A district of Tokyo adopted a nationalist history textbook for its 23 schools, the third school board to opt for the book that has outraged China and South Korea.
The education board of Suginami, one of 23 wards in the Japanese capital, voted to use the controversial book from April 2006 at its junior high schools which have a total of about 6,300 students, a municipal official said.
Tokyo's nationalist-led metropolitan government has also adopted the book for its four junior high schools and 22 special institutes for students with disabilities. Nearly all public schools in Tokyo are run by individual wards.
The first community to adopt the controversial textbook was Otawara, an industrial and agricultural town 300 kilometers (180 miles) north of Tokyo, for its 12 junior high schools in the next school year.
The book, which opponents accuse of glossing over Japan's past atrocities, was approved by the Education Ministry in April as one of eight that school boards can choose for students aged 13 to 15.
The decision led both Beijing and Seoul to summon Japanese ambassadors and triggered successive weekends of anti-Japanese protests in China.

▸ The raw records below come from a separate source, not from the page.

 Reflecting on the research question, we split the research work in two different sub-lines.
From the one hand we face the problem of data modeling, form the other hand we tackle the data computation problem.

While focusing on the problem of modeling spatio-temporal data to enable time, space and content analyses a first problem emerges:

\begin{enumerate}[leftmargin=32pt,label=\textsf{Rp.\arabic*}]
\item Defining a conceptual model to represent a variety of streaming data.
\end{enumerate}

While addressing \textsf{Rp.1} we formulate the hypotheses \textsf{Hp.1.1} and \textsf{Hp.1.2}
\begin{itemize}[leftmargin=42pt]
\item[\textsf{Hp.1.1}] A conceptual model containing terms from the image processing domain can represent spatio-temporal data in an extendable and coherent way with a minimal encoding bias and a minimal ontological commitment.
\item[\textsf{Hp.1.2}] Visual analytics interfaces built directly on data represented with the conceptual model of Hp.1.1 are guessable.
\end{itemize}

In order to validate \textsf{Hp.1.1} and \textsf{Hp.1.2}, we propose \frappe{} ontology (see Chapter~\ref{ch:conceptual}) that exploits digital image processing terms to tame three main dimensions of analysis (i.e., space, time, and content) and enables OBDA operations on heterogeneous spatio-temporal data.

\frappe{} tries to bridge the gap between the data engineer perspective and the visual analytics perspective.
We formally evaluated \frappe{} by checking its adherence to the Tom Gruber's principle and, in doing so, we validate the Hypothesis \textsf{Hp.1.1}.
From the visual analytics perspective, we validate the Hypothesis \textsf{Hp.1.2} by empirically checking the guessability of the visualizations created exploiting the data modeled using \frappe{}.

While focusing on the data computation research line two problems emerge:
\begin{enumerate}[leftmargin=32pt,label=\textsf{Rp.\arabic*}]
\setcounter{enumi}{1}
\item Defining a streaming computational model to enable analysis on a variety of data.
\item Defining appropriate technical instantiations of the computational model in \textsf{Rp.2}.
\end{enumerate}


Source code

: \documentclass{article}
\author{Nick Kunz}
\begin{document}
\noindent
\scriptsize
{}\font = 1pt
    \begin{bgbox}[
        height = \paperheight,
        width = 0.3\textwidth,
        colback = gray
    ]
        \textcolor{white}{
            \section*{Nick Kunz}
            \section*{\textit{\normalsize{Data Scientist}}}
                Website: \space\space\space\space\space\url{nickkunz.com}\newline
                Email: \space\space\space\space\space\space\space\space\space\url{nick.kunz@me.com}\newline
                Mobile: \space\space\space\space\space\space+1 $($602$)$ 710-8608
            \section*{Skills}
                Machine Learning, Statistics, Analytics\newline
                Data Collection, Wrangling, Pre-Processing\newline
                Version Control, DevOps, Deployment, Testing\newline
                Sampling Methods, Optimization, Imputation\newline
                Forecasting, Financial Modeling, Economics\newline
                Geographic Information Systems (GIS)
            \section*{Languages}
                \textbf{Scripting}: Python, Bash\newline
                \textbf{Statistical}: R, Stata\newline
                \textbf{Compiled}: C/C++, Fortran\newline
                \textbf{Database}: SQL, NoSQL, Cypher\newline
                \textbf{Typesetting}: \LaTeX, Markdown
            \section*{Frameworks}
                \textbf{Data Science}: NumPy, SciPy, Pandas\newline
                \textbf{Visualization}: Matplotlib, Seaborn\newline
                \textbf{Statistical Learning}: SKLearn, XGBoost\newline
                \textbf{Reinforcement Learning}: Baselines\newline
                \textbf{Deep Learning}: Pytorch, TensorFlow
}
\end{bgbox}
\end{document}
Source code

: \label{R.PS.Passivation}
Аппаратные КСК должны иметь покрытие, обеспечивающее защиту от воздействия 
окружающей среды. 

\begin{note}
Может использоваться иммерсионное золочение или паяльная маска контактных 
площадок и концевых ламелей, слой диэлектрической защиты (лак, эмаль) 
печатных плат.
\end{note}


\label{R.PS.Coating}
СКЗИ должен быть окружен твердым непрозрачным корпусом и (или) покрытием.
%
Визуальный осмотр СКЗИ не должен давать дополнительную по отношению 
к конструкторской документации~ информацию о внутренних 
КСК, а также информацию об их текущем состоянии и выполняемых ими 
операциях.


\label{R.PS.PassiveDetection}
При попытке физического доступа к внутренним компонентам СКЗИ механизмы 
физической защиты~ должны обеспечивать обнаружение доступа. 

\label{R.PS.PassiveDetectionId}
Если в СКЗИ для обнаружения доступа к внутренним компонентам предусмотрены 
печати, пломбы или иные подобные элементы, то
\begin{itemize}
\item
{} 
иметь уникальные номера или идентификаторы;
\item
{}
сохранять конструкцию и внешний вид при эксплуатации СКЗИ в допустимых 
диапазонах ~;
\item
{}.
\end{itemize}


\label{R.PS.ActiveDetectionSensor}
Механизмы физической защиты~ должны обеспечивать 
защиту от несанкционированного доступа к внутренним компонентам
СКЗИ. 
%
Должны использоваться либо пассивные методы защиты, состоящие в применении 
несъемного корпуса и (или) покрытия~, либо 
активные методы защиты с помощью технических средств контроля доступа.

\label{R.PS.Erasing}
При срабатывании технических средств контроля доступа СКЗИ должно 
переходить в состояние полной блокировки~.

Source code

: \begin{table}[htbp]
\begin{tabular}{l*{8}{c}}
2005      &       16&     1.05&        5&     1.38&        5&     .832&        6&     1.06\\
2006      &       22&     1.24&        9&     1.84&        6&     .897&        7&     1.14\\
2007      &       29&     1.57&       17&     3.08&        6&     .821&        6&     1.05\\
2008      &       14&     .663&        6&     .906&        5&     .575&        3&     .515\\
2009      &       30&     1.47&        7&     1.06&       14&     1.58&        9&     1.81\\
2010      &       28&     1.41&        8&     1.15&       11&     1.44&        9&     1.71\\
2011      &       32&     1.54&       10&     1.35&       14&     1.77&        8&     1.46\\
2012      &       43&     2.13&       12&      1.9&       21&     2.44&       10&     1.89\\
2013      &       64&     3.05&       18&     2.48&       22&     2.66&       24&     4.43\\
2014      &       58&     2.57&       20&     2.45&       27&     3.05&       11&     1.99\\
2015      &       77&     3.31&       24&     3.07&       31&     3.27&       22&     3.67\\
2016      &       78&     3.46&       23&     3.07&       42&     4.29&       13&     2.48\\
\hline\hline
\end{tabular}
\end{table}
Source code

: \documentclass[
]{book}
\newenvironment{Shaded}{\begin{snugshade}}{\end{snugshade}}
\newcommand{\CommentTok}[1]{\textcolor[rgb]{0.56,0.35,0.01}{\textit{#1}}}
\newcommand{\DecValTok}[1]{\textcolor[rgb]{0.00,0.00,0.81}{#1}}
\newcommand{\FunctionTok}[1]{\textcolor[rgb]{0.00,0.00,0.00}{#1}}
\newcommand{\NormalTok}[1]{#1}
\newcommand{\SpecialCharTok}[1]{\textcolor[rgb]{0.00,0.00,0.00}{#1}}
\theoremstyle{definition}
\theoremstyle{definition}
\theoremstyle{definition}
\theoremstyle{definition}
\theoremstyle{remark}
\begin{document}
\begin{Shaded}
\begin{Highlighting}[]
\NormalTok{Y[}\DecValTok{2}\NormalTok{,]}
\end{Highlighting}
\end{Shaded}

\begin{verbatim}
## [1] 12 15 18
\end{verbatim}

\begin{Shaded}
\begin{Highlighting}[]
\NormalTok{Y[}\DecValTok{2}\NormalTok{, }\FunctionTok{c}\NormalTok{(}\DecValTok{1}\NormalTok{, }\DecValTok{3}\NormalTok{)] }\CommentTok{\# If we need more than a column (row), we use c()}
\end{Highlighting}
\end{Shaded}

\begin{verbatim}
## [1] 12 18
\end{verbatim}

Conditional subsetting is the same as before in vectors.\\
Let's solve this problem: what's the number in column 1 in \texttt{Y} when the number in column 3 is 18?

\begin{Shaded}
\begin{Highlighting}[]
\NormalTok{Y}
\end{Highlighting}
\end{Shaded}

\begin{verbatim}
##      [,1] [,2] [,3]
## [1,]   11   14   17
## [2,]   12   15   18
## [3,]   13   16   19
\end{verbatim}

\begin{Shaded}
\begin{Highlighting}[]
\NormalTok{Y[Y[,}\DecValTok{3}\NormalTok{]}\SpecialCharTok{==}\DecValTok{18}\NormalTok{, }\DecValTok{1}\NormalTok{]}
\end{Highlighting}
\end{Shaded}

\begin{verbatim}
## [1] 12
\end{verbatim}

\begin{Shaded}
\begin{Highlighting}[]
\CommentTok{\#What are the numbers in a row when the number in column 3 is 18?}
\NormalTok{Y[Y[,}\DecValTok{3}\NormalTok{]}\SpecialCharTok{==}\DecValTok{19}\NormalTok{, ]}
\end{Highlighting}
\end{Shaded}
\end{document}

The textbook makes no mention of the women sexually enslaved by Japanese troops during their invasions of Asia and refers to the Nanjing Massacre as an "incident" in which "many" Chinese died.
China says 300,000 people perished in the 1937 massacre of the occupied city.
The textbook is an update of a previous edition that was approved in 2001 and used by only 0.1 percent of Japan's junior high schools, all of them for mentally challenged students.